# What to produce
Check each line of the entries below for the word "into", and copy the lines that have it.
-------- Exercise material --------
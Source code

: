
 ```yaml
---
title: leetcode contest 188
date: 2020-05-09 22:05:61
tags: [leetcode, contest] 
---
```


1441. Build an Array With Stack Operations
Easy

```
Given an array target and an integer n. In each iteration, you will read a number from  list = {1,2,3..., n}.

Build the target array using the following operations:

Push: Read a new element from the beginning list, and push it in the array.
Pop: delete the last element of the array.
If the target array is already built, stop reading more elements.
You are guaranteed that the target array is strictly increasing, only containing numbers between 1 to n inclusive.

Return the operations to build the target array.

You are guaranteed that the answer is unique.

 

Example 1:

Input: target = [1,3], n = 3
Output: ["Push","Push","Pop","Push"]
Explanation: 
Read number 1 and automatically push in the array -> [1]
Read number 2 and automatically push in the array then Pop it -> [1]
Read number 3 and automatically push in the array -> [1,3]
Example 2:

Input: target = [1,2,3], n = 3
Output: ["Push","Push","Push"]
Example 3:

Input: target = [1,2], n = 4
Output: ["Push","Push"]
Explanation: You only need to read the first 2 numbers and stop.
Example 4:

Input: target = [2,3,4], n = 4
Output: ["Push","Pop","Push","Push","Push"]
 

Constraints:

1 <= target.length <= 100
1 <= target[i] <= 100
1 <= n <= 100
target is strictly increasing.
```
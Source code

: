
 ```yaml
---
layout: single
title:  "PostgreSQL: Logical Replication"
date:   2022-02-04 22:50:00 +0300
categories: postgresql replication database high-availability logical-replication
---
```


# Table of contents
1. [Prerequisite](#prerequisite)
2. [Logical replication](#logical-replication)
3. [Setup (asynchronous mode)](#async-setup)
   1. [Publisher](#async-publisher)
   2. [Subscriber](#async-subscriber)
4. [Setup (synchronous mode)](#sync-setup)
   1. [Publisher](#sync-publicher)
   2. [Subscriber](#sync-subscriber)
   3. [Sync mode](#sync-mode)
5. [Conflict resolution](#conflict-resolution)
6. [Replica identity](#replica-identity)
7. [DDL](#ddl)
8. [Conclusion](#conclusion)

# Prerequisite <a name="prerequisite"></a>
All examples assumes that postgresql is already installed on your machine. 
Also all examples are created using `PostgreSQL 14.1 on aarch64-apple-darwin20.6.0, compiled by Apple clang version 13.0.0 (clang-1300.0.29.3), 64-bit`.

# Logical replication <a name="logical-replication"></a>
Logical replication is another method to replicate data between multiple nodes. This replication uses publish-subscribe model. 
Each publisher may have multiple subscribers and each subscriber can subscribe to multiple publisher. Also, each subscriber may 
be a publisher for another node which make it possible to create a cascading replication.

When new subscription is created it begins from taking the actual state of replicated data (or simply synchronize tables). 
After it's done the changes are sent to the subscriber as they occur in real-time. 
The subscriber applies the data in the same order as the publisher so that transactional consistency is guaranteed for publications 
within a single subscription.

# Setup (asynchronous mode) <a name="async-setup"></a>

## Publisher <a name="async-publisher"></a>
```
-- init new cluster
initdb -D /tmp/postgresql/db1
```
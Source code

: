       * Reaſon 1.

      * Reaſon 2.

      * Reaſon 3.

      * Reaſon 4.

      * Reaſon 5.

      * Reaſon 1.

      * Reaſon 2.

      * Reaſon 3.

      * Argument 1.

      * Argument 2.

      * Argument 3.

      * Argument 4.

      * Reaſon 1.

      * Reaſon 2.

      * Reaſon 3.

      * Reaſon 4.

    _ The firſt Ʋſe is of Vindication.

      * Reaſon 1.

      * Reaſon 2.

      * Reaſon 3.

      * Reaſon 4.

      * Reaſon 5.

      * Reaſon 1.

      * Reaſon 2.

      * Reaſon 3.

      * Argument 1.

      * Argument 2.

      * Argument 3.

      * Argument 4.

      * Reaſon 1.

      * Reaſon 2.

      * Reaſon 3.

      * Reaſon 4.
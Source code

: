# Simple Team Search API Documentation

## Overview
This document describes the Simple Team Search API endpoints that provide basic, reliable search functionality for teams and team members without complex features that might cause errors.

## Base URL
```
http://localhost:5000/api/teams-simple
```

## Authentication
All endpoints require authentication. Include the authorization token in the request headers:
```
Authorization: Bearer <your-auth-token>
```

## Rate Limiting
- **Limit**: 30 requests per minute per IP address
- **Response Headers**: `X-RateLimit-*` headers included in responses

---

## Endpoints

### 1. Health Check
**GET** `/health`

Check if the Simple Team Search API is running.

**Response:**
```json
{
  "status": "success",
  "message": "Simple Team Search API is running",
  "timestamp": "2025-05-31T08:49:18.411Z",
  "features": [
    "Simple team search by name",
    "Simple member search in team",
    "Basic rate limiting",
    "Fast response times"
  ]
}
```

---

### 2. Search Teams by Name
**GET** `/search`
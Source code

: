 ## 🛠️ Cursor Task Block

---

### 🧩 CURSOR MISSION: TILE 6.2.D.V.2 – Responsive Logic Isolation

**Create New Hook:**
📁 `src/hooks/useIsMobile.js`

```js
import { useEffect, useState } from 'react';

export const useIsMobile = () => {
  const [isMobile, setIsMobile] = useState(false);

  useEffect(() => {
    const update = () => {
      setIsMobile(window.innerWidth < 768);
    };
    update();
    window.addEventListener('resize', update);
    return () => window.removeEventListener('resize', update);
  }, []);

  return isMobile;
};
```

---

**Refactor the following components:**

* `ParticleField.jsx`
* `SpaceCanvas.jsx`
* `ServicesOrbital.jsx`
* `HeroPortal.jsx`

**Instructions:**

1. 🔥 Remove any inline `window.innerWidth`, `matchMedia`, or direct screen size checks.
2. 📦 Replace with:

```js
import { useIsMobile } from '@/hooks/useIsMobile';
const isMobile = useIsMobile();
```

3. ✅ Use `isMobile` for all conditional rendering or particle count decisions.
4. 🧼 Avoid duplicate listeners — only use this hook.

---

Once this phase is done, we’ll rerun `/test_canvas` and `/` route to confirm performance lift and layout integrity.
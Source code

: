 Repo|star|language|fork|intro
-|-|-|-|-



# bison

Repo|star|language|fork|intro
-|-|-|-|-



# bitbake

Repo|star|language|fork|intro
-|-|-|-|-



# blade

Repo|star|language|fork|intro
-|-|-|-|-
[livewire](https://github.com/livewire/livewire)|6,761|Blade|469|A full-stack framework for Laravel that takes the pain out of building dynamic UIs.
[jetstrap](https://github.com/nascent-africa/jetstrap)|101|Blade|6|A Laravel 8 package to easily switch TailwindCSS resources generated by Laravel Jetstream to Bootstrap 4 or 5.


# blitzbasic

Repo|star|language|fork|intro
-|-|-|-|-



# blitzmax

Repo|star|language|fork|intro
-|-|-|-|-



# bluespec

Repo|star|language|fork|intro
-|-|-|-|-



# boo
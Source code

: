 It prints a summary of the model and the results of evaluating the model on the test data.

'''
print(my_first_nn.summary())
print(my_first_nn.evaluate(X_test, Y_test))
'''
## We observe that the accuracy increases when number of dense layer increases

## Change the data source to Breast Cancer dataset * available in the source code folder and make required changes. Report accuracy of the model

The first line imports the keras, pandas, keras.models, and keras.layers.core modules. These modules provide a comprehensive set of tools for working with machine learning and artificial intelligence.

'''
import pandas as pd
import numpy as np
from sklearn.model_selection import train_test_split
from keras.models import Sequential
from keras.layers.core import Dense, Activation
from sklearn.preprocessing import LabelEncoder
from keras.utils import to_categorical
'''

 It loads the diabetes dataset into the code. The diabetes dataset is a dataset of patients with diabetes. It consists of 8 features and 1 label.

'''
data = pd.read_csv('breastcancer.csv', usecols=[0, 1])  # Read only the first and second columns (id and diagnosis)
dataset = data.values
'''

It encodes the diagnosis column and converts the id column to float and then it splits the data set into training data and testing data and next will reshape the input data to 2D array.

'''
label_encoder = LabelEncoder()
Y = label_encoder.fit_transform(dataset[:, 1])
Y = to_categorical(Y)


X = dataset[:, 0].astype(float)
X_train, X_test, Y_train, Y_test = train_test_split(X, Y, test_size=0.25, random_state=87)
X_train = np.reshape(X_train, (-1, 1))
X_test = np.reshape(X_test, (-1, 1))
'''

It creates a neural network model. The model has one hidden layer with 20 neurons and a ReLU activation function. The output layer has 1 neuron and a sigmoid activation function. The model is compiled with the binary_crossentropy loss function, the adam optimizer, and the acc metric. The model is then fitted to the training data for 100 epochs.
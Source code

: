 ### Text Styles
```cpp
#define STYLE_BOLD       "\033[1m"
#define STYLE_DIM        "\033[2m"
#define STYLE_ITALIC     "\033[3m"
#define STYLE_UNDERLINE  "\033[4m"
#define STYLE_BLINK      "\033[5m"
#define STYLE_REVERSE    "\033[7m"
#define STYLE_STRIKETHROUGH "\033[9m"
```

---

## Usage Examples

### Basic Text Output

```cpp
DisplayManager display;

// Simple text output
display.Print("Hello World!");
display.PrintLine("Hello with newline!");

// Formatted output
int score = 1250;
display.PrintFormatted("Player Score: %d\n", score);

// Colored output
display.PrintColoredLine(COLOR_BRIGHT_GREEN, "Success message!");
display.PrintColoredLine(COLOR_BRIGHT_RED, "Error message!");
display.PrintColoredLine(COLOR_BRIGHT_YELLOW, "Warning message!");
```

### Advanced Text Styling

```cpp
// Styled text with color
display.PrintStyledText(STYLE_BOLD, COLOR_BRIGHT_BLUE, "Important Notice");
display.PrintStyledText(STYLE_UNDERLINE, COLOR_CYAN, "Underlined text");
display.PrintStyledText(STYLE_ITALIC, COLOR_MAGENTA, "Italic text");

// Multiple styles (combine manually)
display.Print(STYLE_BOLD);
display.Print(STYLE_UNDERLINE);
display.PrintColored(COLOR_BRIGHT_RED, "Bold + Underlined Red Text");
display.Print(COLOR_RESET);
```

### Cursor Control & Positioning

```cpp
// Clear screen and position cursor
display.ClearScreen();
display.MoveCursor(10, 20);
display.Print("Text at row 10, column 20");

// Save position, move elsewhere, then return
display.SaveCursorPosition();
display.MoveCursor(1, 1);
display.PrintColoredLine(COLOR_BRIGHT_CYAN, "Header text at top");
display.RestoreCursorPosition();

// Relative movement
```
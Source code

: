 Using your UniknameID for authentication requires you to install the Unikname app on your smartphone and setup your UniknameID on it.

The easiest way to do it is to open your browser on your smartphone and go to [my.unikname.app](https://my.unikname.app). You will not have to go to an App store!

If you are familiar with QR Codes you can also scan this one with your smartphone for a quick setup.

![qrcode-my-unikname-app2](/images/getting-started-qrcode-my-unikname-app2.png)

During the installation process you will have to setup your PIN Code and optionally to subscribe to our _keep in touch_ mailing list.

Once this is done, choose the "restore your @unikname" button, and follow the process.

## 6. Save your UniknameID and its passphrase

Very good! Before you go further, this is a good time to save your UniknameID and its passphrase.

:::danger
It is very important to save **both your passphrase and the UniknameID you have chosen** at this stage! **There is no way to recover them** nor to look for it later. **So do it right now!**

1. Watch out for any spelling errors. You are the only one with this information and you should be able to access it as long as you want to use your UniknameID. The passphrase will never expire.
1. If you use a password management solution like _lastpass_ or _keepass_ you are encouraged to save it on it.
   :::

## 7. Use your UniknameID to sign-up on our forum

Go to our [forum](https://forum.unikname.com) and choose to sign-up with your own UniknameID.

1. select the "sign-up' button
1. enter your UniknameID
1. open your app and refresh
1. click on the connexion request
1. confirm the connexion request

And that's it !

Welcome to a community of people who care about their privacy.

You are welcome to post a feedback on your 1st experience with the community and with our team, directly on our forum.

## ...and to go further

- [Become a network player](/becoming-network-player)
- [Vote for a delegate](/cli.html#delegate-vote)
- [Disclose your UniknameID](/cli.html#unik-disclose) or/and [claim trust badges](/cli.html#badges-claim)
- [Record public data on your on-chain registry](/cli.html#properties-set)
--------
# Output for this task
 It loads the diabetes dataset into the code. The diabetes dataset is a dataset of patients with diabetes. It consists of 8 features and 1 label.
It encodes the diagnosis column and converts the id column to float and then it splits the data set into training data and testing data and next will reshape the input data to 2D array.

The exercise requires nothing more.